Category Archives: San Francisco

<3 Adaptive Path

Ten years ago I asked my manager if we could go on a walk. I was working as a front-end developer for a tiny web development shop in Bend, Oregon. I was young, talented, and a bit of a shit.

My manager sensed something was up, so instead of a walk he recommended we go to the bar. Over a couple of pours of Deschutes’ finest I told him that in three months I was going to leave the company to go work as a wilderness guide in northern Minnesota.

I didn’t know how he would take it, but my manager, a dear friend and mentor to this day, slapped me on the back, said “Fuck yeah, man!” and bought us a second round. He spent his twenties gallivanting around and guiding rafting trips, you see, and he wanted the same for me.

I was angry and burned out on web development. It was the dawn of the standards-based web design movement, and I had spent the last year slicing and dicing visual design comps into HTML and CSS. Some of them were gorgeous templates produced by talented print designers, but after I painstakingly turned them into sites they would sit forlorn on the web for months, empty of content. Our team was hard at work building a content management system our clients never used, to power websites their customers never visited.

We had all-company meetings every Friday, where I would often drink a Sparks and yell at the founders that they were doing everything wrong. I had no answers to our problems, only strongly held beliefs, which is what you do when you’re in your twenties.

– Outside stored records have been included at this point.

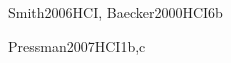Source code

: \begin{syllabus}
\begin{unit}{\HCFoundationsDef}{Smith2006HCI, Baecker2000HCI}{6}{b}
    \begin{topics}%
	\item \HCFoundationsTopicMotivation%
	\item \HCFoundationsTopicGlossary%
	\item \HCFoundationsTopicContext%
	\item \HCFoundationsTopicProcess%
	\item \HCFoundationsTopicDifferent%
	\item \HCFoundationsTopicModels%
	\item \HCFoundationsTopicSocial%
	\item \HCFoundationsTopicAccommodating%
	\item \HCFoundationsTopicThe%
	\item \HCFoundationsTopicUser%
    \end{topics}%
    \begin{unitgoals}%
	\item \HCFoundationsObjONE%
	\item \HCFoundationsObjEIGHT%
	\item \HCFoundationsObjTWO%
	\item \HCFoundationsObjTHREE%
	\item \HCFoundationsObjFOUR%
	\item \HCFoundationsObjFIVE%
	\item \HCFoundationsObjNINE%
	\item \HCFoundationsObjSEVEN%
	\item \HCFoundationsObjSIX%
	\item \HCFoundationsObjONEOH%
    \end{unitgoals}%
\end{unit}

\begin{unit}{\PLObjectOrientedProgrammingDef}{Pressman2007HCI}{1}{b,c}
    \begin{topics}%
	 \item \PLObjectOrientedProgrammingTopicObject
	 \item \PLObjectOrientedProgrammingTopicUML
	 \item \PLObjectOrientedProgrammingTopicClasses
	 \item \PLObjectOrientedProgrammingTopicInheritance
	 \item \PLObjectOrientedProgrammingTopicClasshierarchies
	 \item \PLObjectOrientedProgrammingTopicCollection
    \end{topics}%
    \begin{unitgoals}%
	 \item \PLObjectOrientedProgrammingObjONE
	 \item \PLObjectOrientedProgrammingObjTWO
	 \item \PLObjectOrientedProgrammingObjFOUR
	 \item \PLObjectOrientedProgrammingObjSEVEN
    \end{unitgoals}%
\end{unit}


\end{syllabus}
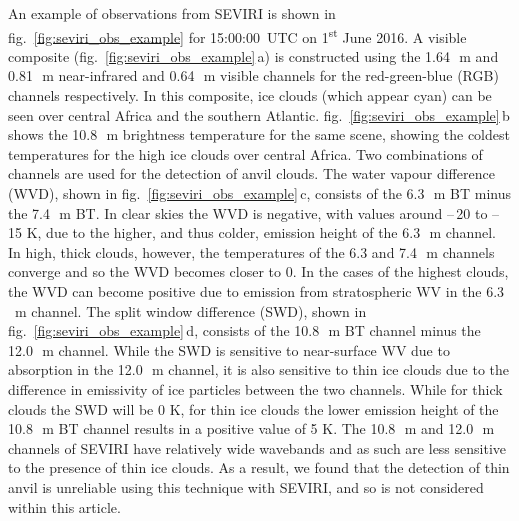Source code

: \documentclass[acp, manuscript]{copernicus}
\begin{document}
%
%
%
%

An example of observations from SEVIRI is shown in fig.~\ref{fig:seviri_obs_example} for 15:00:00~UTC on 1\textsuperscript{st} June 2016. 
A visible composite (fig.~\ref{fig:seviri_obs_example}\,a) is constructed using the 1.64\,\unit{\mu m} and 0.81\,\unit{\mu m} near-infrared and 0.64\,\unit{\mu m} visible channels for the red-green-blue (RGB) channels respectively. 
In this composite, ice clouds (which appear cyan) can be seen over central Africa and the southern Atlantic. fig.~\ref{fig:seviri_obs_example}\,b shows the 10.8\,\unit{\mu m} brightness temperature for the same scene, showing the coldest temperatures for the high ice clouds over central Africa. 
Two combinations of channels are used for the detection of anvil clouds. 
The water vapour difference (WVD), shown in fig.~\ref{fig:seviri_obs_example}\,c, consists of the 6.3\,\unit{\mu m} BT minus the 7.4\,\unit{\mu m} BT. 
In clear skies the WVD is negative, with values around --\,20 to --\,15 K, due to the higher, and thus colder, emission height of the 6.3\,\unit{\mu m} channel. 
In high, thick clouds, however, the temperatures of the 6.3 and 7.4\,\unit{\mu m} channels converge and so the WVD becomes closer to 0. 
In the cases of the highest clouds, the WVD can become positive due to emission from stratospheric WV in the 6.3\,\unit{\mu m} channel. The split window difference (SWD), shown in fig.~\ref{fig:seviri_obs_example}\,d, consists of the 10.8\,\unit{\mu m} BT channel minus the 12.0\,\unit{\mu m} channel. 
While the SWD is sensitive to near-surface WV due to absorption in the 12.0\,\unit{\mu m} channel, it is also sensitive to thin ice clouds due to the difference in emissivity of ice particles between the two channels. 
While for thick clouds the SWD will be 0 K, for thin ice clouds the lower emission height of the 10.8\,\unit{\mu m} BT channel results in a positive value of 5 K.
The 10.8\,\unit{\mu m} and 12.0\,\unit{\mu m} channels of SEVIRI have relatively wide wavebands and as such are less sensitive to the presence of thin ice clouds.
As a result, we found that the detection of thin anvil is unreliable using this technique with SEVIRI, and so is not considered within this article.
\end{document}
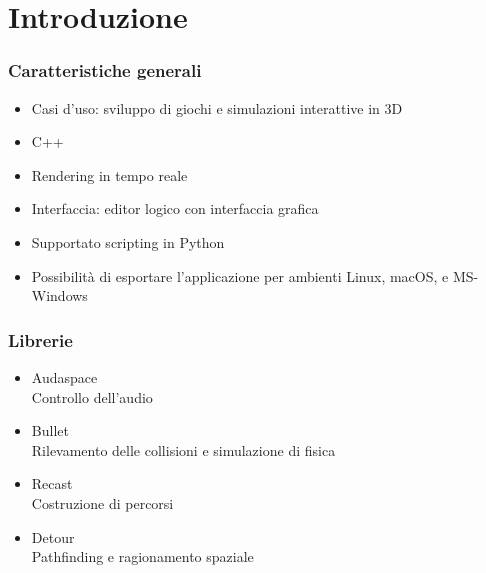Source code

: \documentclass{beamer}
\begin{document}
	\section{Introduzione}
		\begin{frame}
			\frametitle{Caratteristiche generali}
			\begin{itemize}
				\item Casi d'uso: sviluppo di giochi e simulazioni interattive in 3D 
				\item C++
				\item Rendering in tempo reale
				\item Interfaccia: editor logico con interfaccia grafica 
				\item Supportato scripting in Python
				\item Possibilità di esportare l'applicazione per ambienti Linux, macOS, e MS-Windows
			\end{itemize}
		\end{frame}
		\begin{frame}
			\frametitle{Librerie}
			\begin{itemize}
				\item Audaspace \\ {\footnotesize\hspace{1em} Controllo dell'audio}
				\item Bullet \\ {\footnotesize\hspace{1em} Rilevamento delle collisioni e simulazione di fisica} 
				\item Recast \\ {\footnotesize\hspace{1em} Costruzione di percorsi}
				\item Detour \\ {\footnotesize\hspace{1em} Pathfinding e ragionamento spaziale}
			\end{itemize}
		\end{frame}
\end{document}
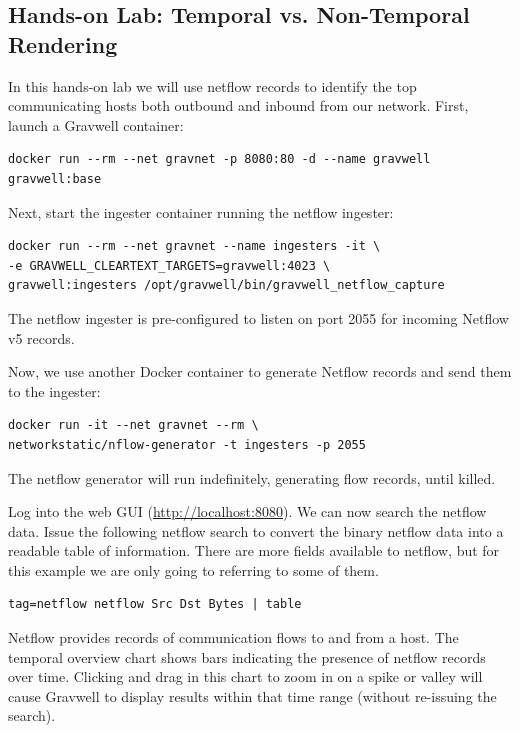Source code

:\clearpage
\subsection{Hands-on Lab: Temporal vs. Non-Temporal Rendering}

In this hands-on lab we will use netflow records to identify the top
communicating hosts both outbound and inbound from our network. First, launch
a Gravwell container:

\begin{Verbatim}[breaklines=true]
docker run --rm --net gravnet -p 8080:80 -d --name gravwell gravwell:base
\end{Verbatim}

Next, start the ingester container running the netflow ingester:

\begin{Verbatim}[breaklines=true]
docker run --rm --net gravnet --name ingesters -it \
-e GRAVWELL_CLEARTEXT_TARGETS=gravwell:4023 \
gravwell:ingesters /opt/gravwell/bin/gravwell_netflow_capture
\end{Verbatim}

The netflow ingester is pre-configured to listen on port 2055 for
incoming Netflow v5 records.

Now, we use another Docker container to generate Netflow records and
send them to the ingester:

\begin{Verbatim}[breaklines=true]
docker run -it --net gravnet --rm \
networkstatic/nflow-generator -t ingesters -p 2055
\end{Verbatim}

The netflow generator will run indefinitely, generating flow records,
until killed.

Log into the web GUI (\href{http://localhost:8080}{http://localhost:8080}).
We can now search the netflow data. Issue the following netflow search to convert the binary netflow data
into a readable table of information. There are more fields available to
netflow, but for this example we are only going to referring to some of
them.

\begin{Verbatim}[breaklines=true]
tag=netflow netflow Src Dst Bytes | table
\end{Verbatim}

Netflow provides records of communication flows to and from a host. The
temporal overview chart shows bars indicating the presence of netflow
records over time. Clicking and drag in this chart to zoom in on a spike or
valley will cause Gravwell to display results within that time
range (without re-issuing the search).

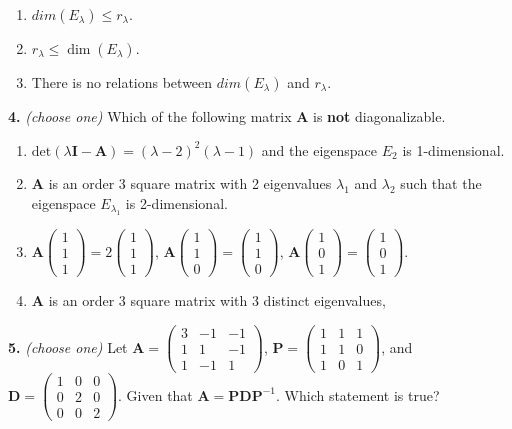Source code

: \documentclass[10pt,a4paper]{article}
\begin{document}
\begin{enumerate}[label=(\Alph*)]
\item \(dim(E_\lambda)\leq r_\lambda\).
\item \(r_\lambda\leq \dim(E_\lambda)\).
\item There is no relations between \(dim(E_\lambda)\) and \(r_\lambda\).
\end{enumerate}
\smallskip
\textbf{4.} \textit{(choose one)} Which of the following matrix \(\mathbf{A}\) is \textbf{not} diagonalizable.

\begin{enumerate}[label=(\Alph*)]
\item \(\text{det}(\lambda\mathbf{I}-\mathbf{A})=(\lambda-2)^2(\lambda-1)\) and the eigenspace \(E_2\) is 1-dimensional.
\item \(\mathbf{A}\) is an order 3 square matrix with 2 eigenvalues \(\lambda_1\) and \(\lambda_2\) such that the eigenspace \(E_{\lambda_1}\) is 2-dimensional.
\item \(\mathbf{A}\begin{pmatrix}1\\1\\1\end{pmatrix}=2\begin{pmatrix}1\\1\\1\end{pmatrix}\), \(\mathbf{A}\begin{pmatrix}1\\1\\0\end{pmatrix}=\begin{pmatrix}1\\1\\0\end{pmatrix}\), \(\mathbf{A}\begin{pmatrix}1\\0\\1\end{pmatrix}=\begin{pmatrix}1\\0\\1\end{pmatrix}\).
\item \(\mathbf{A}\) is an order 3 square matrix with 3 distinct eigenvalues,
\end{enumerate}
\smallskip
\textbf{5.} \textit{(choose one)} Let \(\mathbf{A}=\begin{pmatrix}3&-1&-1\\1&1&-1\\1&-1&1 \end{pmatrix}\), \(\mathbf{P}=\begin{pmatrix}1&1&1\\1&1&0\\1&0&1 \end{pmatrix}\), and \(\mathbf{D}=\begin{pmatrix}1&0&0\\0&2&0\\0&0&2\end{pmatrix}\). Given that \(\mathbf{A}=\mathbf{PDP}^{-1}\). Which statement is true?
\end{document}
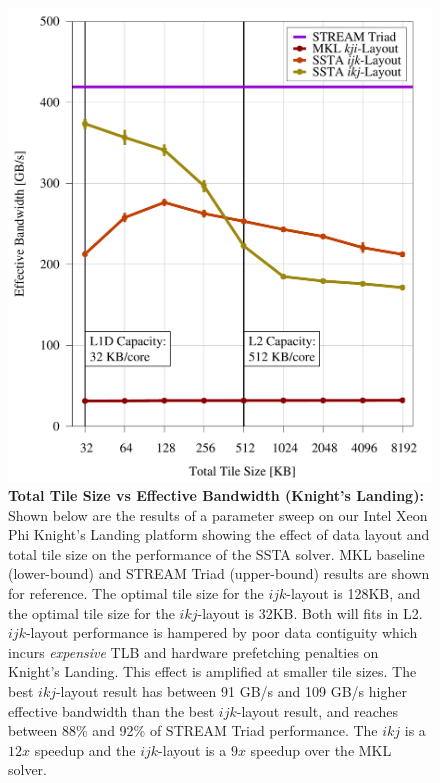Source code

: \documentclass{sig-alternate-05-2015}
\begin{document}
\begin{figure}[!h]
    \centering
    \caption{
      \textbf{Total Tile Size vs Effective Bandwidth (Knight's Landing):}
      Shown below are the results of a parameter sweep on our Intel Xeon Phi
        Knight's Landing platform showing the effect of data layout and total
        tile size on the performance of the SSTA solver.
      MKL baseline (lower-bound) and STREAM Triad (upper-bound) results are shown
        for reference.
      The optimal tile size for the \(ijk\)-layout is 128KB, and the optimal
        tile size for the \(ikj\)-layout is 32KB.
      Both will fits in L2.
      \(ijk\)-layout performance is hampered by poor data contiguity which incurs
        \emph{expensive} TLB and hardware prefetching penalties on Knight's
        Landing.
      This effect is amplified at smaller tile sizes.
      The best \(ikj\)-layout result has between 91 GB/s and 109 GB/s higher
        effective bandwidth than the best \(ijk\)-layout result, and reaches
        between 88\% and 92\% of STREAM Triad performance.
      The \(ikj\) is a \(12x\) speedup and the \(ijk\)-layout is a \(9x\)
        speedup over the MKL solver.
    }
    \label{fig:results:tile_size_knl}
    \includegraphics[width=0.95\columnwidth]{figures/post_tsb_tw_sweep_full_matrix_double_precision_production_carl_knl_7210_09_02_2016_64pus.pdf}
\end{figure}
\end{document}
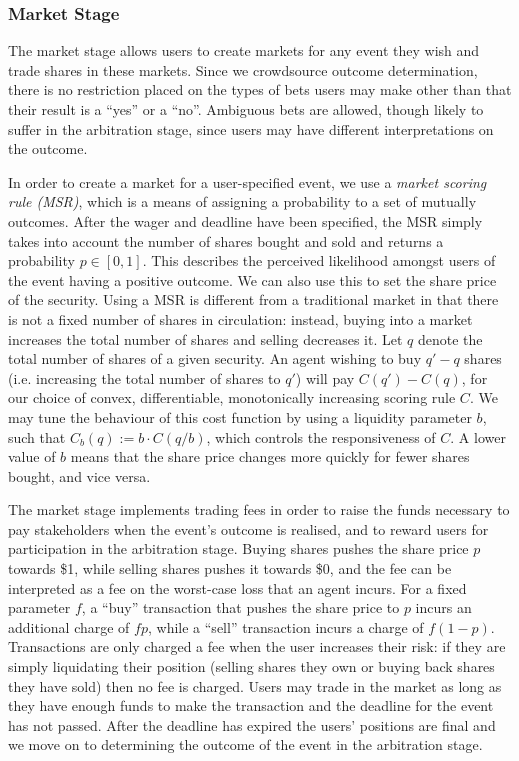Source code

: \documentclass[10pt,a4paper]{article}
\theoremstyle{plain}
\theoremstyle{definition}
\begin{document}
\subsubsection{Market Stage}

The market stage allows users to create markets for any event they wish and
trade shares in these markets. Since we crowdsource outcome determination,
there is no restriction placed on the types of bets users may make other than
that their result is a ``yes'' or a ``no''. Ambiguous bets are allowed, though
likely to suffer in the arbitration stage, since users may have different
interpretations on the outcome.

In order to create a market for a user-specified event, we use a \emph{market
scoring rule (MSR)}, which is a means of assigning a probability to a set of
mutually outcomes. After the wager and deadline have been specified, the MSR
simply takes into account the number of shares bought and sold and returns a
probability $p \in [0,1]$. This describes the perceived likelihood amongst
users of the event having a positive outcome. We can also use this to set the
share price of the security.  Using a MSR is different from a traditional
market in that there is not a fixed number of shares in circulation: instead,
buying into a market increases the total number of shares and selling decreases
it. Let $q$ denote the total number of shares of a given security. An agent
wishing to buy $q'-q$ shares (i.e. increasing the total number of shares to
$q'$) will pay $C(q')-C(q)$, for our choice of convex, differentiable,
monotonically increasing scoring rule $C$. We may tune the behaviour of this
cost function by using a liquidity parameter $b$, such that $C_b(q) := b \cdot
C(q/b)$, which controls the responsiveness of $C$. A lower value of $b$ means
that the share price changes more quickly for fewer shares bought, and vice
versa.

The market stage implements trading fees in order to raise the funds necessary
to pay stakeholders when the event's outcome is realised, and to reward users
for participation in the arbitration stage. Buying shares pushes the share
price $p$ towards \$1, while selling shares pushes it towards \$0, and the fee
can be interpreted as a fee on the worst-case loss that an agent incurs. For a
fixed parameter $f$, a ``buy'' transaction that pushes the share price to $p$
incurs an additional charge of $fp$, while a ``sell'' transaction incurs a
charge of $f(1-p)$. Transactions are only charged a fee when the user increases
their risk: if they are simply liquidating their position (selling shares they
own or buying back shares they have sold) then no fee is charged.  Users may
trade in the market as long as they have enough funds to make the transaction
and the deadline for the event has not passed. After the deadline has expired
the users' positions are final and we move on to determining the outcome of the
event in the arbitration stage.
\end{document}
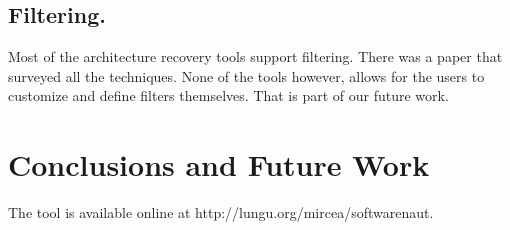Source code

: \documentclass[preprint,12pt]{elsarticle}
\begin{document}
\subsection {Filtering.} Most of the architecture recovery tools support filtering. There was a paper that surveyed all the techniques. None of the tools however, allows for the users to customize and define filters themselves. That is part of our future work. 


\section {Conclusions and Future Work}
\label {sec:conc}
The tool is available online at http://lungu.org/mircea/softwarenaut.























\end{document}
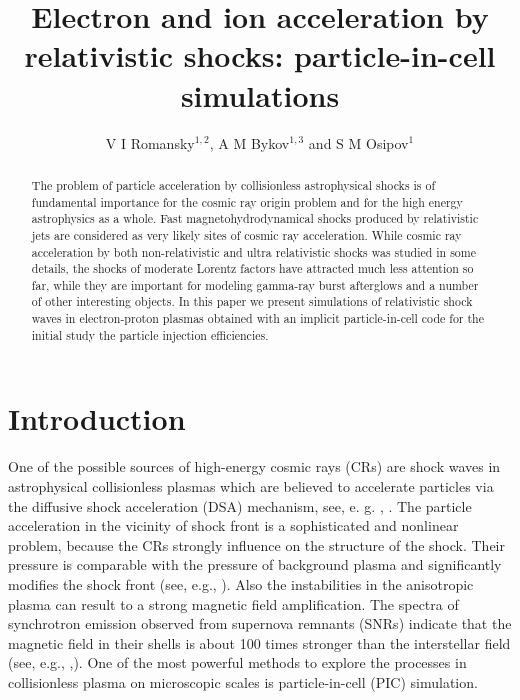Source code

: \documentclass[a4paper]{jpconf}
\begin{document}
\title{Electron and ion acceleration by relativistic shocks: particle-in-cell simulations}

\author{V I Romansky$^{1,2}$, A M Bykov$^{1,3}$ and S M Osipov$^1$}

\address{$^1$ Ioffe Institute, 26 Politekhnicheskaya st., St. Petersburg 194021, Russia}
\address{$^2$
	Sternberg Astronomical Institute, Moscow State University
	Universitetsky pr., 13, Moscow 119234, Russia}
\address{$^3$ Peter the Great St.~Petersburg Polytechnic University, 29 Politekhnicheskaya st., St. Petersburg 195251, Russia}


\begin{abstract}
	The problem of particle acceleration by collisionless astrophysical shocks is of fundamental importance for the cosmic ray origin problem and  for the high energy astrophysics as a whole. Fast magnetohydrodynamical shocks produced by relativistic jets are considered as very likely sites of cosmic ray acceleration.
	While cosmic ray acceleration by both non-relativistic and ultra relativistic shocks was studied in some details, the shocks of moderate Lorentz factors have attracted much less attention so far, while they are important for modeling gamma-ray burst afterglows and a number of other interesting objects. In this paper we present simulations of relativistic shock waves in electron-proton plasmas obtained with an implicit particle-in-cell code for the initial study the particle injection efficiencies.
\end{abstract}
\section{Introduction}
One of the possible sources of high-energy cosmic rays (CRs) are shock waves in astrophysical collisionless plasmas which are believed to accelerate particles via  the diffusive shock acceleration (DSA) mechanism, see, e. g. \cite{Bell1978}, \cite{Blandford1978}. The particle acceleration in the vicinity of shock front is a sophisticated and nonlinear problem, because the CRs strongly influence on the structure of the shock. Their pressure is comparable with the pressure of background plasma and significantly modifies the shock front (see, e.g., \cite{Bykov2014}). 
Also the instabilities in the anisotropic plasma can result to a strong magnetic field amplification. The spectra of synchrotron emission observed from supernova remnants (SNRs) indicate that the magnetic field in their shells is about 100 times stronger than the interstellar field (see, e.g., \cite{Berezhko2003},\cite{Uchiyama2007}). 
One of the most powerful methods to explore the processes in collisionless plasma on microscopic scales is particle-in-cell (PIC) simulation.
\end{document}

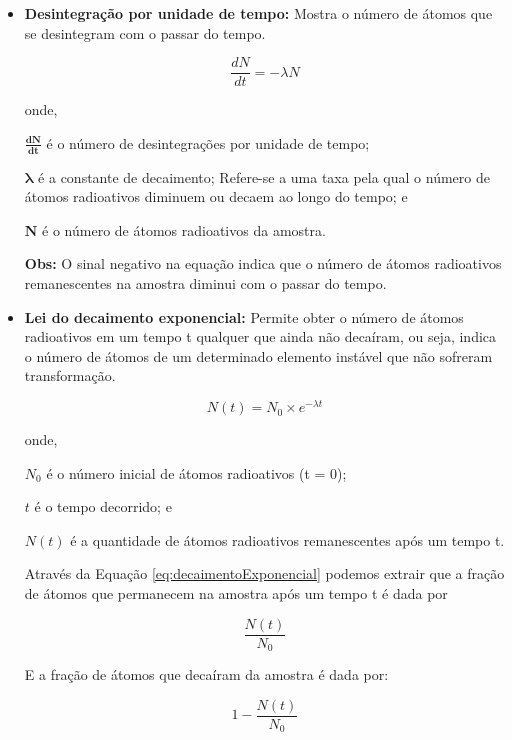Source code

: \documentclass[11pt,a4paper]{article}
\begin{document}
		\begin{itemize}
			\item \textbf{Desintegração por unidade de tempo:} Mostra o número de átomos que se desintegram com o passar do tempo. 

				\begin{equation}
					\frac{dN}{dt} = -\lambda N
					\label{eq:DesintegraçãoPorUnidadeDeTempo}
				\end{equation}
		
				onde, 

				$\mathbf{\frac{dN}{dt}}$ é o número de desintegrações por unidade de tempo;

				$\mathbf{\lambda}$ é a constante de decaimento; Refere-se a uma taxa pela qual o número de átomos radioativos diminuem ou decaem ao longo do tempo; e

				$\mathbf{N}$ é o número de átomos radioativos da amostra.

				\textbf{\textcolor{CarnationPink}{Obs:}} O sinal negativo na equação indica que o número de átomos radioativos remanescentes na amostra diminui com o passar do tempo. 

			\item \textbf{Lei do decaimento exponencial: } Permite obter o número de átomos radioativos em  um tempo t qualquer que ainda não decaíram, ou seja, indica o número de átomos de um determinado elemento instável que não sofreram transformação.

				\begin{equation}
					N(t) = N_0 \times e^{-\lambda t}
					\label{eq:decaimentoExponencial}
				\end{equation}
				
				onde,

				$N_0$ é o número inicial de átomos radioativos (t = 0);
				
				$t$ é o tempo decorrido; e

				$N(t)$ é a quantidade de átomos radioativos remanescentes após um tempo t.

				Através da Equação \ref{eq:decaimentoExponencial} podemos extrair que a fração de átomos que permanecem na amostra após um tempo t é dada por 

				\begin{equation}
					\frac{N(t)}{N_0}
				\end{equation}

				E a fração de átomos que decaíram da amostra é dada por:

				\begin{equation}
					1 - \frac{N(t)}{N_0}
				\end{equation}


\end{itemize}
\end{document}
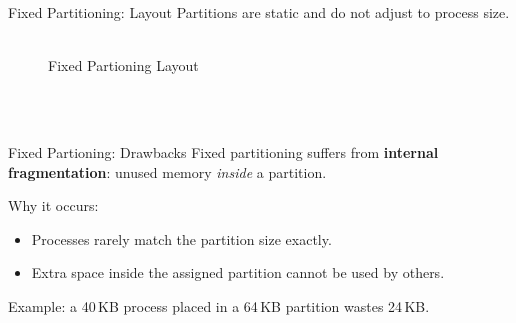 \documentclass[11pt]{beamer}
\begin{document}
    \begin{frame}[t]{Fixed Partitioning: Layout}
        Partitions are static and do not adjust to process size.\\~\\
        \begin{figure}[h!]
            \centering
            \caption{Fixed Partioning Layout}
            \label{fig:frixed-partioning}
        \end{figure}
        \\~\\
    \end{frame}


    \begin{frame}[t]{Fixed Partioning: Drawbacks}
        Fixed partitioning suffers from \textbf{internal fragmentation}:
        unused memory \emph{inside} a partition.

        \medskip

        Why it occurs:
        \begin{itemize}
            \item Processes rarely match the partition size exactly.
            \item Extra space inside the assigned partition cannot be used by others.
        \end{itemize}

        \medskip
        Example: a 40\,KB process placed in a 64\,KB partition wastes 24\,KB.
    \end{frame}
\end{document}
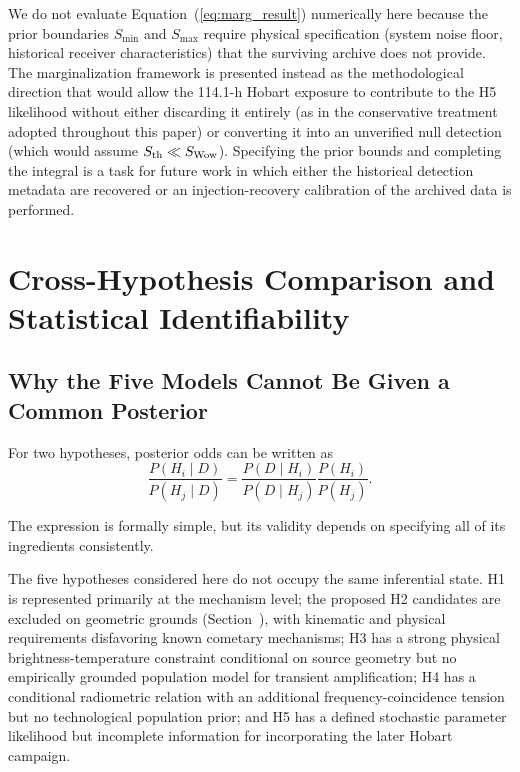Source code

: \documentclass[twocolumn]{aastex701}
\begin{document}
We do not evaluate Equation~(\ref{eq:marg_result}) numerically here because the prior boundaries $S_{\min}$ and $S_{\max}$ require physical specification (system noise floor, historical receiver characteristics) that the surviving archive does not provide. The marginalization framework is presented instead as the methodological direction that would allow the 114.1-h Hobart exposure to contribute to the H5 likelihood without either discarding it entirely (as in the conservative treatment adopted throughout this paper) or converting it into an unverified null detection (which would assume $S_{\rm th}\ll S_{\rm Wow}$). Specifying the prior bounds and completing the integral is a task for future work in which either the historical detection metadata are recovered or an injection-recovery calibration of the archived data is performed.


\section{Cross-Hypothesis Comparison and Statistical Identifiability}
\label{sec:comparison}

\subsection{Why the Five Models Cannot Be Given a Common Posterior}

For two hypotheses, posterior odds can be written as
\begin{equation}
\frac{P(H_i\mid D)}{P(H_j\mid D)}
=
\frac{P(D\mid H_i)}{P(D\mid H_j)}
\frac{P(H_i)}{P(H_j)}.
\label{eq:odds}
\end{equation}

The expression is formally simple, but its validity depends on specifying all of its ingredients consistently.

The five hypotheses considered here do not occupy the same inferential state. H1 is represented primarily at the mechanism level; the proposed H2 candidates are excluded on geometric grounds (Section~), with kinematic and physical requirements disfavoring known cometary mechanisms; H3 has a strong physical brightness-temperature constraint conditional on source geometry but no empirically grounded population model for transient  amplification; H4 has a conditional radiometric relation with an additional frequency-coincidence tension but no technological population prior; and H5 has a defined stochastic parameter likelihood but incomplete information for incorporating the later Hobart campaign.
\end{document}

It was 2004. Blogging was the rage and I kept up with all the heavyweight web designers of the day, Jeffrey Zeldman, Jason Santa Maria, Dave Shea and Doug Bowman, to name a few. This was pre-Twitter, and most people had little link lists or sidebars or whatever on their blogs where they shared hyperlinks to interesting things going on in and around the interwebs. Micro-blogging, before that was a thing.

That fall, I noticed that people kept posting about an upcoming two-day design workshop hosted by a little design company in San Francisco. I kept it in my periphery, but in the days leading up to the workshop the mentions got more and more hysterical. The week before the workshop I crossed my fingers and emailed my manager, asking if I could skip out a few days next week and travel to San Francisco.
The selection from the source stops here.